[Data excerpts]
Segment Open
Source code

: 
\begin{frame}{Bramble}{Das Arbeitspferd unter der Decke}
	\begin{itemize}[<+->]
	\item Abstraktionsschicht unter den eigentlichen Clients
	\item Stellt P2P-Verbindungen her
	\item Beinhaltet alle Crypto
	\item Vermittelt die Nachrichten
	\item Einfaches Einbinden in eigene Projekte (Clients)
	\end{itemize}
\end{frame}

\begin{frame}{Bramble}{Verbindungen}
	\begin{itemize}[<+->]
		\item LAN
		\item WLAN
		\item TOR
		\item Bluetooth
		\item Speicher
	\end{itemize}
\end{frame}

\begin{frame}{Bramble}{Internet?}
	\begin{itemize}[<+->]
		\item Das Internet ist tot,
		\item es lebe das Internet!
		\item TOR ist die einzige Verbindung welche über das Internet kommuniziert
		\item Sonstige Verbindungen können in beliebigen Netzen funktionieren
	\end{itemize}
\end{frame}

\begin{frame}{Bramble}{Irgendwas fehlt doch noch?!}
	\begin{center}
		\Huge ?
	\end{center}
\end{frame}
Segment Closed
Which lines of the data above contain "Internet"? Copy each one.

\begin{frame}{Bramble}{Internet?}
		\item Das Internet ist tot,
		\item es lebe das Internet!
		\item TOR ist die einzige Verbindung welche über das Internet kommuniziert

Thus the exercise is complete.